I was wondering if you can please help with the explanation here. This is from OG 13 P. 318

74) In the xy-coordinate plane, is point R equidistant from points (-3,-3) and (1,-3)?

1) The x-coordinate of point R is -1
2) Point R lies on the line y = -3

[spoiler]OA: A[/spoiler]

Hi!

This question should take about 15 seconds if you actually draw out the x-y plane. There are no bonus points on the GMAT for super-complicated math, so avoid it whenever possible!

If you plot the 2 points, you can see that, since they have the same y-coordinate (-3), one point that's halfway between them is (-1, -3) (the difference in x-coordinates is 4, so if you travel 2 units from either point you'll end up in the middle).

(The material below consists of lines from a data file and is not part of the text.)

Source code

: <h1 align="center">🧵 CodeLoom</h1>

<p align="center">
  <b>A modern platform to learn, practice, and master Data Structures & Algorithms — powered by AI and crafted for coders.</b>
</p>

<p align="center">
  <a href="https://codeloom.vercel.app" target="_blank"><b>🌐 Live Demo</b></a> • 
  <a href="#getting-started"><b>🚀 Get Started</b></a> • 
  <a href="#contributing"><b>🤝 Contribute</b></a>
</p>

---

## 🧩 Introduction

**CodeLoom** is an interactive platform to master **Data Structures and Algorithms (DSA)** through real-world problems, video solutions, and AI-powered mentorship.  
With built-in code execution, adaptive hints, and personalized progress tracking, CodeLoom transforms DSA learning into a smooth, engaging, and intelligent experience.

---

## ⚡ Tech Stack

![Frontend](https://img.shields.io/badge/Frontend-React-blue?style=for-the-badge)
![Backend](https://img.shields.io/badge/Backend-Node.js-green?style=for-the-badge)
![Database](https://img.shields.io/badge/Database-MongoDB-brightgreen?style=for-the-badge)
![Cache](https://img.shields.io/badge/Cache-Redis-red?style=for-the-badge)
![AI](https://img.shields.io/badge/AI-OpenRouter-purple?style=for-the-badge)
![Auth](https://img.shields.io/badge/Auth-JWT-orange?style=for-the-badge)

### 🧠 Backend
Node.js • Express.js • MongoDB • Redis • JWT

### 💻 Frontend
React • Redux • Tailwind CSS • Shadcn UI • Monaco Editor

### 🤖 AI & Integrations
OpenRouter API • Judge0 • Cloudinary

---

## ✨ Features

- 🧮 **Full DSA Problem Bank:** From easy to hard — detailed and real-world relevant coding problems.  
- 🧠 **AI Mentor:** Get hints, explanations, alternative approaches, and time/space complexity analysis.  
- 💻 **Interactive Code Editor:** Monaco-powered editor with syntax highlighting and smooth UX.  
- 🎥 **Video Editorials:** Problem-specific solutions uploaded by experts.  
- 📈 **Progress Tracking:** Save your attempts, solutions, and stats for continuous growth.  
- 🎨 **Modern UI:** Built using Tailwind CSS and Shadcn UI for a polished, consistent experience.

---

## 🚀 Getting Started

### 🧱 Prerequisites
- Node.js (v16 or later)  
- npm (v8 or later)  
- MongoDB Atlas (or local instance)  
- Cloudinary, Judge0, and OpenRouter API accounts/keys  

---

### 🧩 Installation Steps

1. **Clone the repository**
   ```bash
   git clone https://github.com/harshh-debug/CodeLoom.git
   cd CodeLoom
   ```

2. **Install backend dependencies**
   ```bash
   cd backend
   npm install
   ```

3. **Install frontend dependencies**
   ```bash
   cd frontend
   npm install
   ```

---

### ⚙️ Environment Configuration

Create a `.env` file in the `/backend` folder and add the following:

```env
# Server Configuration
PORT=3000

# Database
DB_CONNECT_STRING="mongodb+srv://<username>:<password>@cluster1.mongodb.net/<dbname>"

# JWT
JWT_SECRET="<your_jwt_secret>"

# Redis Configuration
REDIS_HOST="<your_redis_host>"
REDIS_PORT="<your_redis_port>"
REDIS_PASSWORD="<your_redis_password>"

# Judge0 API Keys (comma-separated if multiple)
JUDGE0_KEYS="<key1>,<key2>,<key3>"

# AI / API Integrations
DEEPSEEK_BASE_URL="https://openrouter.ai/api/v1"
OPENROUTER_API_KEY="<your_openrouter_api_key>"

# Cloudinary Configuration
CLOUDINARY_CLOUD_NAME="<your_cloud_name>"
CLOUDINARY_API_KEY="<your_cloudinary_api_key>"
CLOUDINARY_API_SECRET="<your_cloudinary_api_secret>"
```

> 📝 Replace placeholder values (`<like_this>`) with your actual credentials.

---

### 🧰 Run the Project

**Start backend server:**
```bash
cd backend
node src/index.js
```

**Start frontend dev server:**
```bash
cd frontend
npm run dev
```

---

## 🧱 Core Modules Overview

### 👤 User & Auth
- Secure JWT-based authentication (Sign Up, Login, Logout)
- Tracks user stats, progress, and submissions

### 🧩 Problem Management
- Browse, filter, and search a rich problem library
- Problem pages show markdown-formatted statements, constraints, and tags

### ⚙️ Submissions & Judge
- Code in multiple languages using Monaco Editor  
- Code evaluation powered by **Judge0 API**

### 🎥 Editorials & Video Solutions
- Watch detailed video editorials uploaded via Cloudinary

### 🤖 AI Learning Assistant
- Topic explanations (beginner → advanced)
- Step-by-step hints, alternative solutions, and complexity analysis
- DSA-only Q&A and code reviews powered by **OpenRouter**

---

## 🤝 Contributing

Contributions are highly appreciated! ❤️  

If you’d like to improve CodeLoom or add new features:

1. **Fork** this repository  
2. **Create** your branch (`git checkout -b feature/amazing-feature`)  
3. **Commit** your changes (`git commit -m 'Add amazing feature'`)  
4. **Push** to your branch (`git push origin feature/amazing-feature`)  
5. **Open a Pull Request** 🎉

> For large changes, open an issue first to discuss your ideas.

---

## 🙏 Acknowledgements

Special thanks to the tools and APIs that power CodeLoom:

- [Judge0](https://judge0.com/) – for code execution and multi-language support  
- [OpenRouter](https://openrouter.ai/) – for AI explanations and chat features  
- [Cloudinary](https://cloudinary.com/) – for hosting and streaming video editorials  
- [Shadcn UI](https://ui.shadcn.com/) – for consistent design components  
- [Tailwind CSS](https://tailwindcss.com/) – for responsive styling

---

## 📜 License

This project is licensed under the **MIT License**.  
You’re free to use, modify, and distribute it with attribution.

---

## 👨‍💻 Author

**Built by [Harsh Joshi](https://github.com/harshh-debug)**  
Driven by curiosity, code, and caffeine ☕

Further, if you draw a vertical line through x=-1, you can see that every point on that line is equidistant from the two points given.

Accordingly, if we know that point R has an x-coordinate of -1, the answer will be YES; if point R has any other x-coordinate, the answer will be NO.

1) gives us the x-coordinate... sufficient!
2) doesn't give us the x-coordinate... insufficient!

(1) is suff, (2) isn't... choose A!

Moral of the story: on geometry word problems, always draw out what you know.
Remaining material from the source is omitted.